◆ Dataset entries
=== Begin Enclosure ===

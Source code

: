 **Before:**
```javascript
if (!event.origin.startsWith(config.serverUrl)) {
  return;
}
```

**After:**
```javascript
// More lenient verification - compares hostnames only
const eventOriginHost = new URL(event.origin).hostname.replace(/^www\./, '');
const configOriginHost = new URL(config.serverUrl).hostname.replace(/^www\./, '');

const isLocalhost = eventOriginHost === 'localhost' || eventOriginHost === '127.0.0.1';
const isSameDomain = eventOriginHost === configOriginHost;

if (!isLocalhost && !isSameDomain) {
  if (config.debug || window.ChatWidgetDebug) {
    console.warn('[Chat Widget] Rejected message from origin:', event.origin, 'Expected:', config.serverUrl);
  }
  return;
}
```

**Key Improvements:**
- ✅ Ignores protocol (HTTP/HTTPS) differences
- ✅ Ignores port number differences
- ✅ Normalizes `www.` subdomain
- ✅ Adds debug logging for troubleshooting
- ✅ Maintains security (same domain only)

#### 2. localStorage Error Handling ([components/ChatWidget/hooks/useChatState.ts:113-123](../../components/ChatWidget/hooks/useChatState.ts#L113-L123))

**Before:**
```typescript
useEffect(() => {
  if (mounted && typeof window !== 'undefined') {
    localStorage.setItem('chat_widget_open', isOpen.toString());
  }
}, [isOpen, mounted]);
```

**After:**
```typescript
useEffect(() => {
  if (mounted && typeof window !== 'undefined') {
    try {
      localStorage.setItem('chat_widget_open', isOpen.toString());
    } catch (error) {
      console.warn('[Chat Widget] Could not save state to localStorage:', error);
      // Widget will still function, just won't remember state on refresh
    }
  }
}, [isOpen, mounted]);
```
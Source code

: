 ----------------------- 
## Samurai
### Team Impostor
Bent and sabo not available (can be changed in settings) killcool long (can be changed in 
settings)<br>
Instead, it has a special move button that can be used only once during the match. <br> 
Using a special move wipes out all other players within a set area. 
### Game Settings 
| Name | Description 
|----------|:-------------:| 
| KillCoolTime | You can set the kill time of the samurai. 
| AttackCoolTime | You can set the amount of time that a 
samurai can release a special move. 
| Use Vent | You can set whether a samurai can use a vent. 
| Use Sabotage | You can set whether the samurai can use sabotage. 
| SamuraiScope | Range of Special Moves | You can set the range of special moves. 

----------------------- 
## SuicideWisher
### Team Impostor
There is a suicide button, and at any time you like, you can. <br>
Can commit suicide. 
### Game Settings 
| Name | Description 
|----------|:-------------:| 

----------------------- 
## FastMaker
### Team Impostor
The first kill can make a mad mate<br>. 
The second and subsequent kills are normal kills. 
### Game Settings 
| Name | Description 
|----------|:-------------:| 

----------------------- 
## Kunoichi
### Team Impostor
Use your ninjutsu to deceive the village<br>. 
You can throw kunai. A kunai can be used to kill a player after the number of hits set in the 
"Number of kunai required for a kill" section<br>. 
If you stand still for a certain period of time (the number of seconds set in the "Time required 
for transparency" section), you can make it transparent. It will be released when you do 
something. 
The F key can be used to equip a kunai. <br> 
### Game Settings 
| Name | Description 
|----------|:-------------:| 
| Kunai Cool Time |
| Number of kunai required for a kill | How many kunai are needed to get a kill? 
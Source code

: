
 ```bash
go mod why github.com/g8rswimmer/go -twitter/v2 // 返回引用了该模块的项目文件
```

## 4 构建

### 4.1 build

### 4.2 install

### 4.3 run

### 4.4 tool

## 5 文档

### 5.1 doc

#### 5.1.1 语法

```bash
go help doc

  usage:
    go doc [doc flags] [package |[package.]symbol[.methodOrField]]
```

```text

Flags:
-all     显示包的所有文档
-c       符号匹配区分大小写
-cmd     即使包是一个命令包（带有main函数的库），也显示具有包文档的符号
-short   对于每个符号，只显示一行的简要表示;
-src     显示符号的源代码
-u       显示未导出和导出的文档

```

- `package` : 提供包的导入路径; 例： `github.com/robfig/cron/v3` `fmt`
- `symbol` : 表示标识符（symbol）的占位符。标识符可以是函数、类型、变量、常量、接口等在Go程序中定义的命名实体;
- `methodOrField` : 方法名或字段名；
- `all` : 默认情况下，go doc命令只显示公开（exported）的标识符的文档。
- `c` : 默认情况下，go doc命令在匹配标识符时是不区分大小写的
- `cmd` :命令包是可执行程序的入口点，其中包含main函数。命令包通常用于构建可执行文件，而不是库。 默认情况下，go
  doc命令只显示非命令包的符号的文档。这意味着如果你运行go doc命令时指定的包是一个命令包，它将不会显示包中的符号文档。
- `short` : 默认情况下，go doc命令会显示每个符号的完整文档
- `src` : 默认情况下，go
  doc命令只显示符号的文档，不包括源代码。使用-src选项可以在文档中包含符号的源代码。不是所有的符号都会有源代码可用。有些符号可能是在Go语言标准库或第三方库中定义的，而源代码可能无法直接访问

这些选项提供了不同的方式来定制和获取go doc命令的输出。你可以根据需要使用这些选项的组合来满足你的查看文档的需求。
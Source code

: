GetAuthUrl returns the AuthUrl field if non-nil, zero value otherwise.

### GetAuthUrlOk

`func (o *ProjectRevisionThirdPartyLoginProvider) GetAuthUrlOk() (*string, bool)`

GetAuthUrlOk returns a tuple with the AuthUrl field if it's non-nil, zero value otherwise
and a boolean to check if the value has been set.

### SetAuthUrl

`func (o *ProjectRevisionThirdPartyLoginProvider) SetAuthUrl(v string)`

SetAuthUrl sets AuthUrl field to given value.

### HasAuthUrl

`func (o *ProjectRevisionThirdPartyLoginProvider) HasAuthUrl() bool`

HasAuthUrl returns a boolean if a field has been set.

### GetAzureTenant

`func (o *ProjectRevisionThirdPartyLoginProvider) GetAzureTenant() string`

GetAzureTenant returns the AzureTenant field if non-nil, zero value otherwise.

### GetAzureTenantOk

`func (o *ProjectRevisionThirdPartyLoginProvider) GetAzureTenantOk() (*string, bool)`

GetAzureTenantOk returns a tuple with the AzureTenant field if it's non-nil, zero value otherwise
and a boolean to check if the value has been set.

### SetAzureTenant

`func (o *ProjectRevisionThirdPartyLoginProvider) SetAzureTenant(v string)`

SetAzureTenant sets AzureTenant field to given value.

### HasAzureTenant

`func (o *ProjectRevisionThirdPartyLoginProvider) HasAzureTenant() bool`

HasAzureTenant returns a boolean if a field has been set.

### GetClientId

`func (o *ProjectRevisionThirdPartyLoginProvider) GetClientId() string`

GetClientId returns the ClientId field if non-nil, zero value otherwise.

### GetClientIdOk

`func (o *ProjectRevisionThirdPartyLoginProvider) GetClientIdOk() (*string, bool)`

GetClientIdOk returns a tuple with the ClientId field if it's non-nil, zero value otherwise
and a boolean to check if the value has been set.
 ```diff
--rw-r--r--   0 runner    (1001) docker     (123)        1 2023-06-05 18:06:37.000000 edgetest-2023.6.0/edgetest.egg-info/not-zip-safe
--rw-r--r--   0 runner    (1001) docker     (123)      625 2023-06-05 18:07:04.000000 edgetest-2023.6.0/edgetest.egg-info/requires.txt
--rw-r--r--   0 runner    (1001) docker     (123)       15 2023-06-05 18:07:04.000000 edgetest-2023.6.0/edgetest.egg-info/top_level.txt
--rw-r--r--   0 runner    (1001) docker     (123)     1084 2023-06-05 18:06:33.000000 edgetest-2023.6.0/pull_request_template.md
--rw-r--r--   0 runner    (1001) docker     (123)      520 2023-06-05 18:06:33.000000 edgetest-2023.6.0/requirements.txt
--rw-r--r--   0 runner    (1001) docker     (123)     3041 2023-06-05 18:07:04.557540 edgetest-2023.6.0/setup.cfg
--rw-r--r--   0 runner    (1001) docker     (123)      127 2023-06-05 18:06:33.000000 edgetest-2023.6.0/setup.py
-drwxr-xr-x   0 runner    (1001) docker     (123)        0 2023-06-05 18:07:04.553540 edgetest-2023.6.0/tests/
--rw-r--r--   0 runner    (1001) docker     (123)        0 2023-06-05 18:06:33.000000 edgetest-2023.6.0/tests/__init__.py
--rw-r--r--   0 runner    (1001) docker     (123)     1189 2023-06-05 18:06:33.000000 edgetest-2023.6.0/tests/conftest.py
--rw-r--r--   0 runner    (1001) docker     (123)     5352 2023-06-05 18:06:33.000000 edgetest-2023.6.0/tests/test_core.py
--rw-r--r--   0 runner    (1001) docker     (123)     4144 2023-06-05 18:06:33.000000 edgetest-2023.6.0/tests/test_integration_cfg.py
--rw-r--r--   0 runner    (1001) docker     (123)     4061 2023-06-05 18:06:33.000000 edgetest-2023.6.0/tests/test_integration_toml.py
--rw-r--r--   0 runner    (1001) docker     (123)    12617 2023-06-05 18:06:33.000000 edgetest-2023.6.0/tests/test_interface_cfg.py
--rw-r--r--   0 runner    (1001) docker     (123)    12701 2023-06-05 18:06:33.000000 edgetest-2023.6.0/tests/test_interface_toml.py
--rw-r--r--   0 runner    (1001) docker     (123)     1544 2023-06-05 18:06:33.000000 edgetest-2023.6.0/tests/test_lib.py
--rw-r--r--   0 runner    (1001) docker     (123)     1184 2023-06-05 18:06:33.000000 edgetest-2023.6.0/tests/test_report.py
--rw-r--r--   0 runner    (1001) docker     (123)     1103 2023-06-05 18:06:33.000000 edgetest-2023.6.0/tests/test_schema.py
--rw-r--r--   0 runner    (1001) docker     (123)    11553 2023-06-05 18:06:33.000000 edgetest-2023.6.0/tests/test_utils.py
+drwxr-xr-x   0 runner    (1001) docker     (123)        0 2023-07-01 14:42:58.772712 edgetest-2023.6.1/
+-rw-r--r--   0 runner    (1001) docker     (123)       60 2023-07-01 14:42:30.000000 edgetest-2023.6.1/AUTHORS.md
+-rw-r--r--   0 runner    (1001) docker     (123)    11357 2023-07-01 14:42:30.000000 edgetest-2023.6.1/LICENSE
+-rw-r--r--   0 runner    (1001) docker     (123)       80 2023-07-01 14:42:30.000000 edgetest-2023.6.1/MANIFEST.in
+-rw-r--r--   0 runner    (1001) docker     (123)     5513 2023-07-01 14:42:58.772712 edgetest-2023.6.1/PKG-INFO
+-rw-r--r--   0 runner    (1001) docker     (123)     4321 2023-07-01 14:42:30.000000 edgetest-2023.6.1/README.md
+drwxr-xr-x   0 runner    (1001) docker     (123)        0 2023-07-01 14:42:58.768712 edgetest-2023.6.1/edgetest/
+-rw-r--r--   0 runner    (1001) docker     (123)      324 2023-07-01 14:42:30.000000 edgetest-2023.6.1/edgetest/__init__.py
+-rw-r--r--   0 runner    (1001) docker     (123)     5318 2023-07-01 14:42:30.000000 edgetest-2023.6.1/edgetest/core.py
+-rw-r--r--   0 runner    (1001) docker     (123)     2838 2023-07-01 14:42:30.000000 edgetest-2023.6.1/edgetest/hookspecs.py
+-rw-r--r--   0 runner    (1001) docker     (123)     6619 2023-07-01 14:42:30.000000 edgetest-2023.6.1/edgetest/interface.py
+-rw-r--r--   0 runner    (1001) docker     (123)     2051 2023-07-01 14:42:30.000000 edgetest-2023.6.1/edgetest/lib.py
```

=== End Enclosure ===

Indicate how many lines in the records above contain the word "that", giving only the number.

2